Extracted entries:
=====

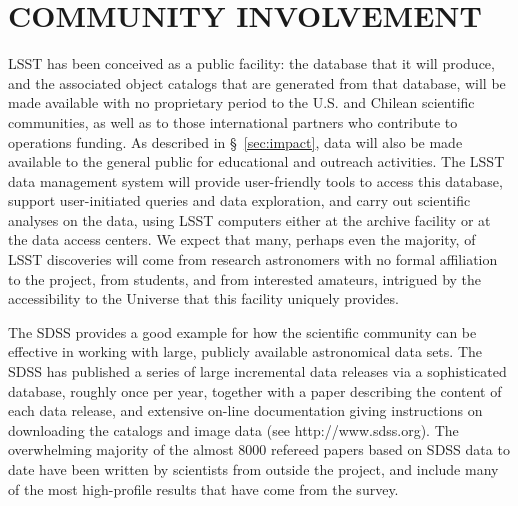 \section{  COMMUNITY INVOLVEMENT   }
\label{Sec:community}
 
LSST has been conceived as a public facility: the database that it will
produce, and the associated object catalogs that are generated from that
database, will be made available with no proprietary period to the
U.S. and Chilean scientific communities, as well as to those
international partners who contribute to operations funding.  As
described in \S~\ref{sec:impact}, data will also be made available to
the general public for educational and outreach activities.  
The LSST data management 
system will provide user-friendly tools to access this database, support
user-initiated queries and data exploration, and carry out scientific analyses on the
data, using LSST computers either at the archive facility 
or at the data access centers. 
We expect that many, perhaps even the majority,
of LSST discoveries will come from research astronomers with no formal
affiliation to the project, from students, and from interested amateurs, 
intrigued by the accessibility to the Universe that this facility uniquely 
provides. 

The SDSS provides a good example for how the scientific 
community can be effective in working with large, publicly available
astronomical data sets. The SDSS has published a series of large incremental
data releases via a sophisticated database, roughly once per year, together with 
a paper describing the content of each data release, and extensive on-line 
documentation giving instructions on downloading the catalogs and image data
(see http://www.sdss.org). The overwhelming majority of the almost
8000 refereed papers based 
on SDSS data to date have been written by scientists from outside 
the project, and  include many of the most high-profile results that have come 
from the survey.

=====

What to work on: All of the material above should be written out exactly as given, minus any images.

Task result:
 \section{  COMMUNITY INVOLVEMENT   }
\label{Sec:community}
 
LSST has been conceived as a public facility: the database that it will
produce, and the associated object catalogs that are generated from that
database, will be made available with no proprietary period to the
U.S. and Chilean scientific communities, as well as to those
international partners who contribute to operations funding.  As
described in \S~\ref{sec:impact}, data will also be made available to
the general public for educational and outreach activities.  
The LSST data management 
system will provide user-friendly tools to access this database, support
user-initiated queries and data exploration, and carry out scientific analyses on the
data, using LSST computers either at the archive facility 
or at the data access centers. 
We expect that many, perhaps even the majority,
of LSST discoveries will come from research astronomers with no formal
affiliation to the project, from students, and from interested amateurs, 
intrigued by the accessibility to the Universe that this facility uniquely 
provides. 

The SDSS provides a good example for how the scientific 
community can be effective in working with large, publicly available
astronomical data sets. The SDSS has published a series of large incremental
data releases via a sophisticated database, roughly once per year, together with 
a paper describing the content of each data release, and extensive on-line 
documentation giving instructions on downloading the catalogs and image data
(see http://www.sdss.org). The overwhelming majority of the almost
8000 refereed papers based 
on SDSS data to date have been written by scientists from outside 
the project, and  include many of the most high-profile results that have come 
from the survey.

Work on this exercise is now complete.